L’autre grand échec du film, qui participe du point évoqué plus haut, est un désintérêt profond de la mise en scène pour les combats finaux. Si le film s’inspire tantôt du cinéma de Tsui Hark et de ses "Detective Dee", pour la mise en scène de la cour et l’utilisation des effets spéciaux dans les combats, elle va chercher aussi du côté de la wuxia et des films de sabres magiques chinois. Pourtant, le combat final, l’apothéose de l’héroïne qui s’est entraînée pendant tout le film, est nettement moins impressionnant que des scènes sur les champs de bataille. À se demander pourquoi avoir casté quelqu’un comme Jet Li pour ne lui faire porter qu’un costume, que pas même un coup de poing viendra froisser.
Pour conclure, par le personnage de Donnie Yen et le traitement qui est fait du Chi, qui « fort chez Mulan », Disney semble confondre ses différentes mythologies.

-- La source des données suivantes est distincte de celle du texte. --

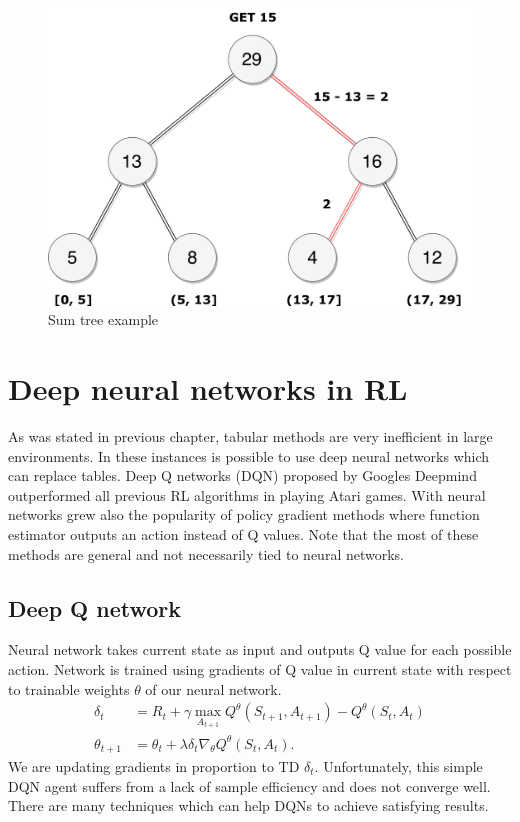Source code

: \begin{figure}[H]
\centering
\includegraphics[scale=0.55]{fig/sumtree.pdf}
\caption{Sum tree example}
\label{fig:sumtree}
\end{figure}
\clearpage
\section{Deep neural networks in RL}
As was stated in previous chapter, tabular methods are very inefficient in large environments. In these instances is possible to use deep neural networks which can replace tables. Deep Q networks (DQN) proposed by Googles Deepmind \cite{mnih2015} outperformed all previous RL algorithms in playing Atari games. With neural networks grew also the popularity of policy gradient methods where function estimator outputs an action instead of Q values. Note that the most of these methods are general and not necessarily tied to neural networks.

\subsection{Deep Q network}
Neural network takes current state as input and outputs Q value for each possible action. Network is trained using gradients of Q value in current state with respect to trainable weights $\theta$ of our neural network.
\begin{align} \label{eq:qlearn}
\delta_t &= R_{t} + \gamma \underset{A_{t+1}}{\max}Q^\theta(S_{t+1}, A_{t+1}) - Q^\theta(S_t, A_t)\\
\theta_{t+1} &= \theta_t + \lambda \delta_t \nabla_\theta Q^\theta (S_t, A_t).
\end{align}
We are updating gradients in proportion to TD $\delta_t$. Unfortunately, this simple DQN agent suffers from a lack of sample efficiency and does not converge well. There are many techniques which can help DQNs to achieve satisfying results.

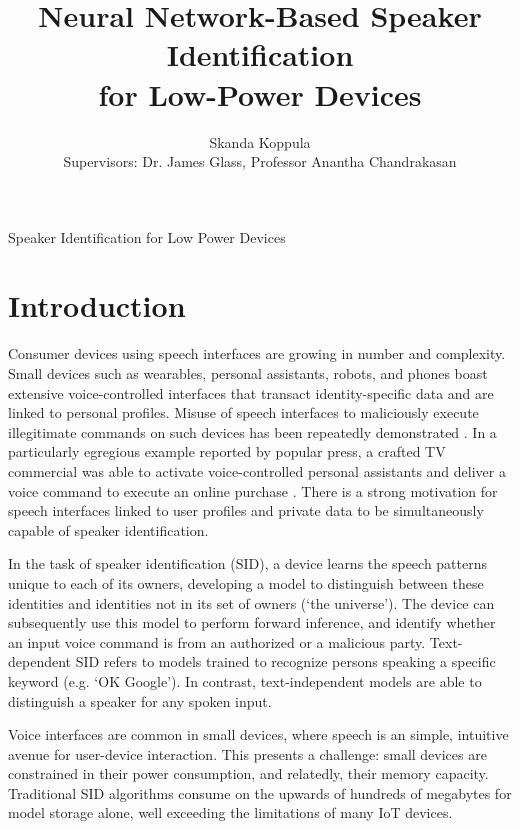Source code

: \documentclass[journal,12pt,onecolumn,draftclsnofoot,]{sty/IEEEtran}
\begin{document}
\title{Neural Network-Based Speaker Identification \\ for Low-Power Devices}

\author{Skanda Koppula \\
        Supervisors: Dr. James Glass, Professor Anantha Chandrakasan}%

%
{Speaker Identification for Low Power Devices}

\maketitle

\section{Introduction}
Consumer devices using speech interfaces are growing in number and complexity. Small devices such as wearables, personal assistants, robots, and phones boast extensive voice-controlled interfaces that transact identity-specific data and are linked to personal profiles. Misuse of speech interfaces to maliciously execute illegitimate commands on such devices has been repeatedly demonstrated \cite{price_2016, feldman_2016}. In a particularly egregious example reported by popular press, a crafted TV commercial was able to activate voice-controlled personal assistants and deliver a voice command to execute an online purchase \cite{bbc_news_2017}. There is a strong motivation for speech interfaces linked to user profiles and private data to be simultaneously capable of speaker identification.

In the task of speaker identification (SID), a device learns the speech patterns unique to each of its owners, developing a model to distinguish between these identities and identities not in its set of owners (`the universe’). The device can subsequently use this model to perform forward inference, and identify whether an input voice command is from an authorized or a malicious party. Text-dependent SID refers to models trained to recognize persons speaking a specific keyword (e.g. `OK Google’). In contrast, text-independent models are able to distinguish a speaker for any spoken input.

Voice interfaces are common in small devices, where speech is an simple, intuitive avenue for user-device interaction. This presents a challenge: small devices are constrained in their power consumption, and relatedly, their memory capacity. Traditional SID algorithms consume on the upwards of hundreds of megabytes for model storage alone, well exceeding the limitations of many IoT devices.
\end{document}
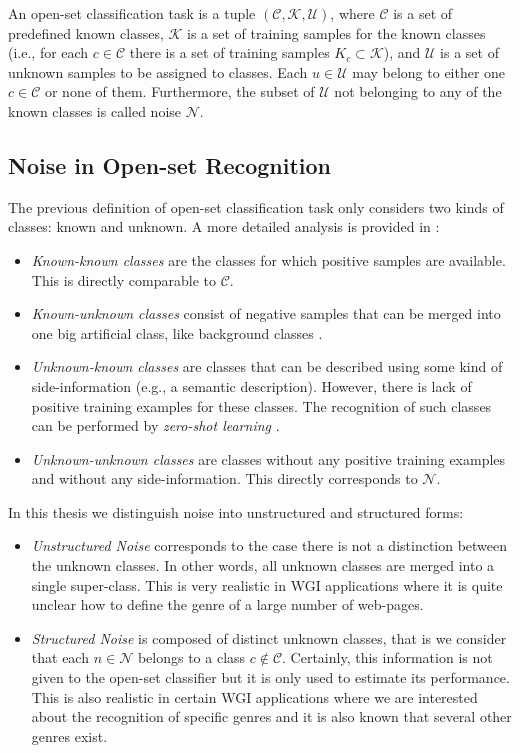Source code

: An open-set classification task is a tuple $(\mathcal{C},\mathcal{K},\mathcal{U})$, where $\mathcal{C}$ is a set of predefined known classes, $\mathcal{K}$ is a set of training samples for the known classes (i.e., for each $c \in \mathcal{C}$ there is a set of training samples $K_c \subset \mathcal{K}$), and $\mathcal{U}$ is a set of unknown samples to be assigned to classes. Each $u \in \mathcal{U}$ may belong to either one $c \in \mathcal{C}$ or none of them. Furthermore, the subset of $\mathcal{U}$ not belonging to any of the known classes is called noise $\mathcal{N}$.  

\subsection{Noise in Open-set Recognition}
\label{chap:openset:sec:Noise_definition}

The previous definition of open-set classification task only considers two kinds of classes: known and unknown. A more detailed analysis is provided in \parencite{geng2018recent}:

\begin{itemize}
    \item \textit{Known-known classes} are the classes for which positive samples are available. This is directly comparable to $\mathcal{C}$.
    \item \textit{Known-unknown classes} consist of negative samples that can be merged into one big artificial class, like background classes \parencite{dhamija2018reducing}.
    \item \textit{Unknown-known classes} are classes that can be described using some kind of side-information (e.g., a semantic description). However, there is lack of positive training examples for these classes. The recognition of such classes can be performed by \textit{zero-shot learning} \parencite{palatucci2009zero}.
    \item \textit{Unknown-unknown classes} are classes without any positive training examples and without any side-information. This directly corresponds to $\mathcal{N}$. 
\end{itemize}

In this thesis we distinguish noise into unstructured and structured forms:

\begin{itemize}
    \item \textit{Unstructured Noise} corresponds to the case there is not a distinction between the unknown classes. In other words, all unknown classes are merged into a single super-class. This is very realistic in WGI applications where it is quite unclear how to define the genre of a large number of web-pages.
    \item \textit{Structured Noise} is composed of distinct unknown classes, that is we consider that each $n \in \mathcal{N}$ belongs to a class $c \notin \mathcal{C}$. Certainly, this information is not given to the open-set classifier but it is only used to estimate its performance. This is also realistic in certain WGI applications where we are interested about the recognition of specific genres and it is also known that several other genres exist.
\end{itemize}

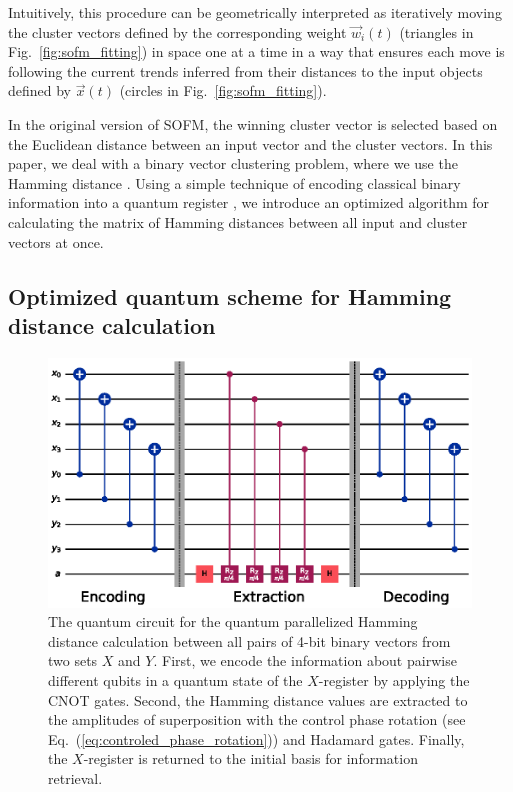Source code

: \documentclass[%
  pra, aps, physrev,
  showkeys,
  twocolumn,
  showpacs,
  superscriptaddress,
  amsmath,amssymb,
  10pt
]{revtex4-2}
\begin{document}
Intuitively, this procedure can be geometrically interpreted as iteratively moving the cluster vectors defined by the corresponding weight $ \vec{w}_{i}(t) $ (triangles in Fig.~\ref{fig:sofm_fitting}) in space one at a time in a way that ensures each move is following the current trends inferred from their distances to the input objects defined by $\vec{x}(t)$ (circles in Fig.~\ref{fig:sofm_fitting}).

In the original version of SOFM, the winning cluster vector is selected based on the Euclidean distance between an input vector and the cluster vectors. In this paper, we deal with a binary vector clustering problem, where we use the Hamming distance \cite{appiah2009, santana2017}.
Using a simple technique of encoding classical binary information into a quantum register \cite{trugenberger2001},
we introduce an optimized algorithm for calculating the matrix of Hamming distances between all input and cluster vectors at once.




















\subsection{Optimized quantum scheme for Hamming distance calculation}
\label{subsec:qcircuit}


\begin{figure}[t]
  \includegraphics[width=1.85\columnwidth]{qcircuit.eps}
  \caption{%
    The quantum circuit for the quantum parallelized Hamming distance calculation between all pairs of 4-bit binary vectors from two sets ${X}$ and ${Y}$.
    First, we encode the information about pairwise different qubits in a quantum state of the $X$-register by applying the CNOT gates.
    Second, the Hamming distance values are extracted to the amplitudes of superposition with the control phase rotation (see Eq.~(\ref{eq:controled_phase_rotation})) and Hadamard gates.
    Finally, the $X$-register is returned to the initial basis for information retrieval.   }
  \label{fig:qcircuit}
\end{figure}
\end{document}
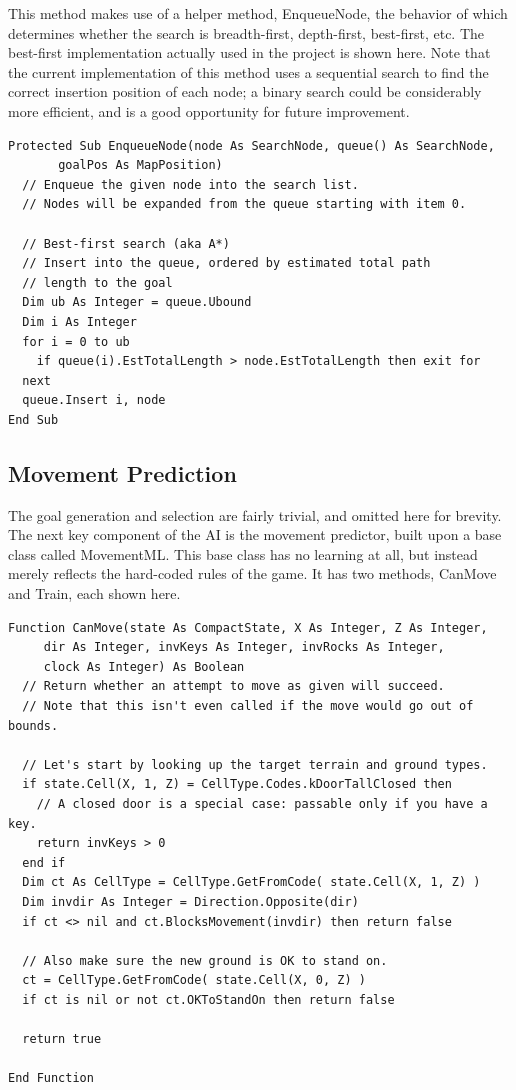 \documentclass{article}
\begin{document}
This method makes use of a helper method, EnqueueNode, the behavior of which determines whether the search is breadth-first, depth-first, best-first, etc.  The best-first implementation actually used in the project is shown here.  Note that the current implementation of this method uses a sequential search to find the correct insertion position of each node; a binary search could be considerably more efficient, and is a good opportunity for future improvement.

\begin{lstlisting}
Protected Sub EnqueueNode(node As SearchNode, queue() As SearchNode,
       goalPos As MapPosition)
  // Enqueue the given node into the search list.
  // Nodes will be expanded from the queue starting with item 0.

  // Best-first search (aka A*)
  // Insert into the queue, ordered by estimated total path
  // length to the goal    
  Dim ub As Integer = queue.Ubound
  Dim i As Integer
  for i = 0 to ub
    if queue(i).EstTotalLength > node.EstTotalLength then exit for
  next
  queue.Insert i, node
End Sub
\end{lstlisting}

\subsection{Movement Prediction}

The goal generation and selection are fairly trivial, and omitted here for brevity.  The next key component of the AI is the movement predictor, built upon a base class called MovementML.  This base class has no learning at all, but instead merely reflects the hard-coded rules of the game.  It has two methods, CanMove and Train, each shown here.

\begin{lstlisting}
Function CanMove(state As CompactState, X As Integer, Z As Integer,
     dir As Integer, invKeys As Integer, invRocks As Integer,
     clock As Integer) As Boolean
  // Return whether an attempt to move as given will succeed.
  // Note that this isn't even called if the move would go out of bounds.
  
  // Let's start by looking up the target terrain and ground types.
  if state.Cell(X, 1, Z) = CellType.Codes.kDoorTallClosed then
    // A closed door is a special case: passable only if you have a key.
    return invKeys > 0
  end if
  Dim ct As CellType = CellType.GetFromCode( state.Cell(X, 1, Z) )
  Dim invdir As Integer = Direction.Opposite(dir)
  if ct <> nil and ct.BlocksMovement(invdir) then return false
  
  // Also make sure the new ground is OK to stand on.
  ct = CellType.GetFromCode( state.Cell(X, 0, Z) )
  if ct is nil or not ct.OKToStandOn then return false
  
  return true
  
End Function
\end{lstlisting}
\end{document}
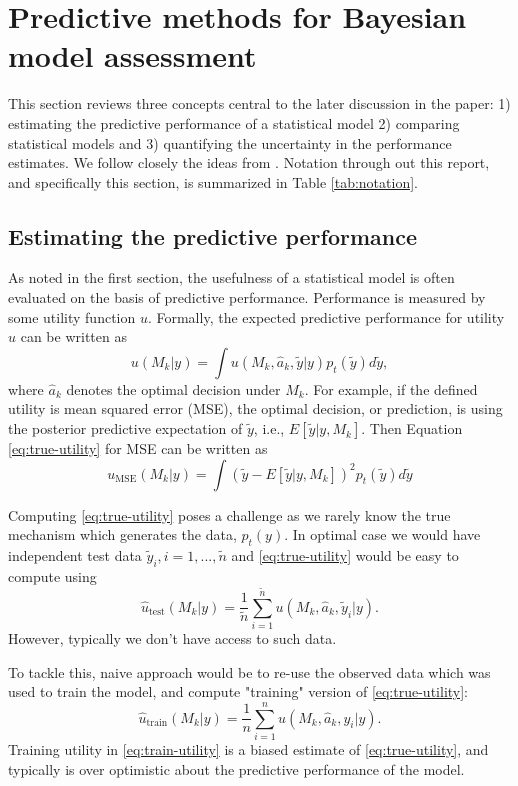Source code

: \documentclass{article}
\begin{document}
\section{Predictive methods for Bayesian model assessment}
This section reviews three concepts central to the later discussion in the paper: 1) estimating the predictive performance of a statistical model 2) comparing statistical models and 3) quantifying the uncertainty in the performance estimates. We follow closely the ideas from \cite{vehtari_survey_2012}. Notation through out this report, and specifically this section, is summarized in Table  \ref{tab:notation}.

\subsection{Estimating the predictive performance}
As noted in the first section, the usefulness of a statistical model is often evaluated on the basis of predictive performance. Performance is measured by some utility function $u$. Formally, the expected predictive performance for utility $u$ can be written as 
\begin{equation}
u(M_k | y) = \int u(M_k, \hat{a}_k, \tilde{y} | y) p_t(\tilde{y}) d\tilde{y}, \label{eq:true-utility}
\end{equation}
where $\hat{a}_k$ denotes the optimal decision under $M_k$. For example, if the defined utility is mean squared error (MSE), the optimal decision, or prediction, is using the posterior predictive expectation of $\tilde{y}$, i.e., $E\left[ \tilde{y} | y, M_k \right]$. Then Equation \eqref{eq:true-utility} for MSE can be written as
$$
u_{\text{MSE}}(M_k | y) = \int \left( \tilde{y} - E\left[ \tilde{y} | y, M_k \right] \right)^2 p_t(\tilde{y}) d\tilde{y}
$$

Computing \eqref{eq:true-utility} poses a challenge as we rarely know the true mechanism which generates the data, $p_t(y)$. In optimal case we would have independent test data $\tilde{y}_i, i=1,...,\tilde{n}$ and \eqref{eq:true-utility} would be easy to compute using
\begin{equation}
    \hat{u}_{\text{test}}(M_k | y) = \frac{1}{\tilde{n}} \sum_{i=1}^{\tilde{n}} u(M_k, \hat{a}_k, \tilde{y}_i | y). \label{eq:test-utility}
\end{equation}
However, typically we don't have access to such data.

To tackle this, naive approach would be to re-use the observed data which was used to train the model, and compute "training" version of \eqref{eq:true-utility}:
\begin{equation}
    \hat{u}_{\text{train}}(M_k | y) = \frac{1}{n} \sum_{i=1}^n u(M_k, \hat{a}_k, y_i | y). \label{eq:train-utility}
\end{equation}
Training utility in \eqref{eq:train-utility} is a biased estimate of \eqref{eq:true-utility}, and typically is over optimistic about the predictive performance of the model.
\end{document}
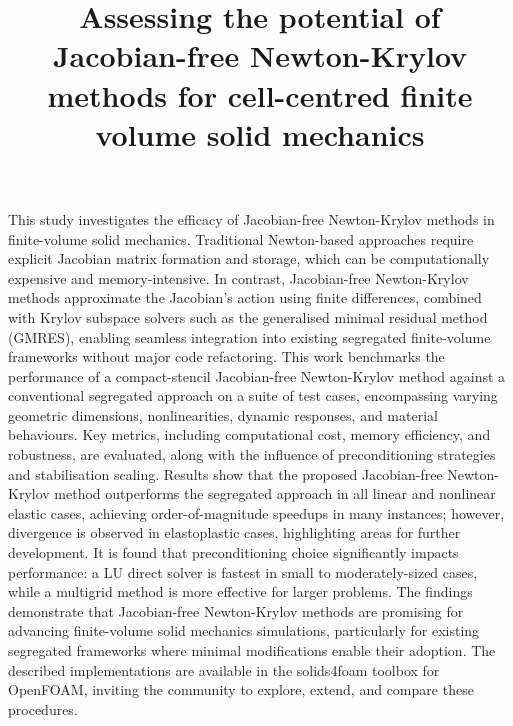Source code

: \documentclass[sn-mathphys,Numbered]{sn-jnl}%
\begin{document}
\title[Article Title]{Assessing the potential of Jacobian-free Newton-Krylov methods for cell-centred finite volume solid mechanics}

\author*[1,2,3]{ }
\author[4]{ }
\author[4]{ }




\abstract
{
This study investigates the efficacy of Jacobian-free Newton-Krylov methods in finite-volume solid mechanics. Traditional Newton-based approaches require explicit Jacobian matrix formation and storage, which can be computationally expensive and memory-intensive.
In contrast, Jacobian-free Newton-Krylov methods approximate the Jacobian’s action using finite differences, combined with Krylov subspace solvers such as the generalised minimal residual method (GMRES), enabling seamless integration into existing segregated finite-volume frameworks without major code refactoring.
This work benchmarks the performance of a compact-stencil Jacobian-free Newton-Krylov method against a conventional segregated approach on a suite of test cases, encompassing varying geometric dimensions, nonlinearities, dynamic responses, and material behaviours.
Key metrics, including computational cost, memory efficiency, and robustness, are evaluated, along with the influence of preconditioning strategies and stabilisation scaling.
Results show that the proposed Jacobian-free Newton-Krylov method outperforms the segregated approach in all linear and nonlinear elastic cases, achieving order-of-magnitude speedups in many instances; however, divergence is observed in elastoplastic cases, highlighting areas for further development.
It is found that preconditioning choice significantly impacts performance: a LU direct solver is fastest in small to moderately-sized cases, while a multigrid method is more effective for larger problems.
The findings demonstrate that Jacobian-free Newton-Krylov methods are promising for advancing finite-volume solid mechanics simulations, particularly for existing segregated frameworks where minimal modifications enable their adoption.
The described implementations are available in the solids4foam toolbox for OpenFOAM, inviting the community to explore, extend, and compare these procedures.
}
\end{document}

En reprenant une structure du héros très proche de la Prélogie de Star Wars, et en utilisant le Chi comme une énergie magique très proche de la force, qui peut-être troublée par un héros qui est en désaccord avec lui-même, Disney semble appliquer une formule qui a fait ses preuves et imposer un nouveau carcan sur une œuvre presque originale qui aurait pu s’en passer.
"Mulan" n’est pas un mauvais spectacle, ni un mauvais moment, et une fois dépassés les Chinois qui parlent en anglais, vous pourrez peut-être même avoir de vrais moments de plaisir visuel, tant les décors naturels sont somptueux et les costumes travaillés. Vous pourrez même apprécier des scènes de batailles et de cascades où la multiplication des figurants cherche à tutoyer "Ran". Mais l’apothéose promise par le film, ne viendra hélas pas, et la fin, moralisatrice et conservatrice, risque peut-être un peu de vous déranger.